*** Opening of Material supplied ***

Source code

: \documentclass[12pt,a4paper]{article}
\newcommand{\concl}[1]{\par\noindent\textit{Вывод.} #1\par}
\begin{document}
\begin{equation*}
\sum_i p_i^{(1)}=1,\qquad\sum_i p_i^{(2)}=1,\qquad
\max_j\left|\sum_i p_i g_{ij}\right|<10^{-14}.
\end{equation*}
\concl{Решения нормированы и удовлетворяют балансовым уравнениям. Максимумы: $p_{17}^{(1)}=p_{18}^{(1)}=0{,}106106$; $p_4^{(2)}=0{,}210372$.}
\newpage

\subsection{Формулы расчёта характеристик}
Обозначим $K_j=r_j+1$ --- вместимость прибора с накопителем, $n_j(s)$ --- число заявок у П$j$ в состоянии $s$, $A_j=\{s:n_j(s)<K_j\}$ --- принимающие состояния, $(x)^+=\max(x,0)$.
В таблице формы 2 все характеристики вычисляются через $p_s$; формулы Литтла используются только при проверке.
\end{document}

*** Close of Material supplied ***

Exercise details ▸
Every record above needs to be returned in full, exactly.

Written response ▸
Source code

: \documentclass[12pt,a4paper]{article}
\newcommand{\concl}[1]{\par\noindent\textit{Вывод.} #1\par}
\begin{document}
\begin{equation*}
\sum_i p_i^{(1)}=1,\qquad\sum_i p_i^{(2)}=1,\qquad
\max_j\left|\sum_i p_i g_{ij}\right|<10^{-14}.
\end{equation*}
\concl{Решения нормированы и удовлетворяют балансовым уравнениям. Максимумы: $p_{17}^{(1)}=p_{18}^{(1)}=0{,}106106$; $p_4^{(2)}=0{,}210372$.}
\newpage

\subsection{Формулы расчёта характеристик}
Обозначим $K_j=r_j+1$ --- вместимость прибора с накопителем, $n_j(s)$ --- число заявок у П$j$ в состоянии $s$, $A_j=\{s:n_j(s)<K_j\}$ --- принимающие состояния, $(x)^+=\max(x,0)$.
В таблице формы 2 все характеристики вычисляются через $p_s$; формулы Литтла используются только при проверке.
\end{document}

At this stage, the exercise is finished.